**AIM OF THE EXERCISE**
Repeat only part of the entries. Start at the line that has "Credit goes to" and keep going through the last line, exactly as given.

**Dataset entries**
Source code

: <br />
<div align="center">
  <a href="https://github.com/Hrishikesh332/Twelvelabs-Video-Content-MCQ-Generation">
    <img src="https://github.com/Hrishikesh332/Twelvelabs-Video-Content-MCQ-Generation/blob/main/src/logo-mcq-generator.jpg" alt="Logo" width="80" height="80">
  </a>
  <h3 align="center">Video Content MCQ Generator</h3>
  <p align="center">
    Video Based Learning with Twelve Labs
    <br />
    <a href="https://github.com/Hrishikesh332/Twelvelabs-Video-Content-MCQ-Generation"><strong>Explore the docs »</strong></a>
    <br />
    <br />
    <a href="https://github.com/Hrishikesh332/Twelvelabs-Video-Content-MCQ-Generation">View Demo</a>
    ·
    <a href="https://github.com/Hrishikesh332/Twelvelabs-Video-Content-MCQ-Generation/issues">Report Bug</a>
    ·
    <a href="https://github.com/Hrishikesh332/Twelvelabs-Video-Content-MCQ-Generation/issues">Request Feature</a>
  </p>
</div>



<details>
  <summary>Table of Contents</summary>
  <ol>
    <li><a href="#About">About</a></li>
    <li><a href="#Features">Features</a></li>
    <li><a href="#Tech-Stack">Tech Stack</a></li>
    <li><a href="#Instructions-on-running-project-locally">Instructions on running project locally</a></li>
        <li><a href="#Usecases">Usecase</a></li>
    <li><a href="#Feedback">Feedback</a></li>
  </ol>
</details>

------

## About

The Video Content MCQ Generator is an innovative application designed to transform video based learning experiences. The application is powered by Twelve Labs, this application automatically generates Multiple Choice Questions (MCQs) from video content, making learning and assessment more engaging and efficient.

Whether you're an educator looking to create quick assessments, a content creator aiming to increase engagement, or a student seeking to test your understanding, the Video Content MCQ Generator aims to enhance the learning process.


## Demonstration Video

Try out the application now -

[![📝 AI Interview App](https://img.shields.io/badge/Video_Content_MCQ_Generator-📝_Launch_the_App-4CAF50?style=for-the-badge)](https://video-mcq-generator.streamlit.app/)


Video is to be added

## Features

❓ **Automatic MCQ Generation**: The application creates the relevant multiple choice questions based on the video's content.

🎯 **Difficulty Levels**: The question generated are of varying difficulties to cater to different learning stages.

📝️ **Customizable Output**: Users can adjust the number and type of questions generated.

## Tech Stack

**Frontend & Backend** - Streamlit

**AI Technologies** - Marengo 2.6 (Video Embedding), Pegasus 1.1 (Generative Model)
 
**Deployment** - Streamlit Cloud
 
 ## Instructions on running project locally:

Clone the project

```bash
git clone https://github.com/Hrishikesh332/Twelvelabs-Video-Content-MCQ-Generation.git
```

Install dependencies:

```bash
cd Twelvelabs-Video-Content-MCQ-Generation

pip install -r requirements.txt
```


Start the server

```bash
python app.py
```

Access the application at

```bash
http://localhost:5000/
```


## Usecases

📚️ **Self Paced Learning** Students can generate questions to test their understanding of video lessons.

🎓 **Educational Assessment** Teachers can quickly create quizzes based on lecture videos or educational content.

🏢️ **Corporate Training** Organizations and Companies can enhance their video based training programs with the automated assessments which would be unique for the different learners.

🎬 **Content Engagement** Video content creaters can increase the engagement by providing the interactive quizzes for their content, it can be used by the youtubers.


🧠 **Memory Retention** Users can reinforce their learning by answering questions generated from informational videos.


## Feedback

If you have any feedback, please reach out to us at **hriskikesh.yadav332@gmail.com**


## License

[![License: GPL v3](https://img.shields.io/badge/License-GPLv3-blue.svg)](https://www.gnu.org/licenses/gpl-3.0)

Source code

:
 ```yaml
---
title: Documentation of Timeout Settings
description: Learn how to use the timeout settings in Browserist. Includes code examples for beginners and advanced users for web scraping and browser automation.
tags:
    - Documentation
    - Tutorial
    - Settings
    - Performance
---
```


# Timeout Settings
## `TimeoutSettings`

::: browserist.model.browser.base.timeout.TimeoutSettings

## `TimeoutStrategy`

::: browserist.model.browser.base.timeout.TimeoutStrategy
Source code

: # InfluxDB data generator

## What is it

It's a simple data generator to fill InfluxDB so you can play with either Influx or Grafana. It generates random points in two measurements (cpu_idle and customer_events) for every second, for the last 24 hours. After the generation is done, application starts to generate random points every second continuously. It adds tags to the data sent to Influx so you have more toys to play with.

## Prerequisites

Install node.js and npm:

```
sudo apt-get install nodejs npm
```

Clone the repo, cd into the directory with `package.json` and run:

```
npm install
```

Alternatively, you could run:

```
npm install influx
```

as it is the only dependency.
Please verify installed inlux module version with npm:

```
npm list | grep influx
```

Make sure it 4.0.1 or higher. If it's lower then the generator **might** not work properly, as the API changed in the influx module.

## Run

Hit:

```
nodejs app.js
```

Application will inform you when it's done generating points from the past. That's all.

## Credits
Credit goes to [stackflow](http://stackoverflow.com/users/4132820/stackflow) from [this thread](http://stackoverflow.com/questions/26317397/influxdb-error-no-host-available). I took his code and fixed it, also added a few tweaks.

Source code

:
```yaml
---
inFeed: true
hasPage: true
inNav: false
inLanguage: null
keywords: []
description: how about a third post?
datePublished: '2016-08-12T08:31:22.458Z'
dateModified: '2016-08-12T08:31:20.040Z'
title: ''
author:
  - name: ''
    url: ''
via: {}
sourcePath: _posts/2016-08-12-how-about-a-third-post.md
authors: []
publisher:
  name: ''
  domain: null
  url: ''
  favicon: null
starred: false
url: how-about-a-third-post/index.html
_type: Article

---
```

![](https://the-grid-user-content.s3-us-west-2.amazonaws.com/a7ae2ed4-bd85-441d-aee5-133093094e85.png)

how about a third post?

**EXERCISE SOLUTION**
Credit goes to [stackflow](http://stackoverflow.com/users/4132820/stackflow) from [this thread](http://stackoverflow.com/questions/26317397/influxdb-error-no-host-available). I took his code and fixed it, also added a few tweaks.

Source code

:
```yaml
---
inFeed: true
hasPage: true
inNav: false
inLanguage: null
keywords: []
description: how about a third post?
datePublished: '2016-08-12T08:31:22.458Z'
dateModified: '2016-08-12T08:31:20.040Z'
title: ''
author:
  - name: ''
    url: ''
via: {}
sourcePath: _posts/2016-08-12-how-about-a-third-post.md
authors: []
publisher:
  name: ''
  domain: null
  url: ''
  favicon: null
starred: false
url: how-about-a-third-post/index.html
_type: Article

---
```

![](https://the-grid-user-content.s3-us-west-2.amazonaws.com/a7ae2ed4-bd85-441d-aee5-133093094e85.png)

how about a third post?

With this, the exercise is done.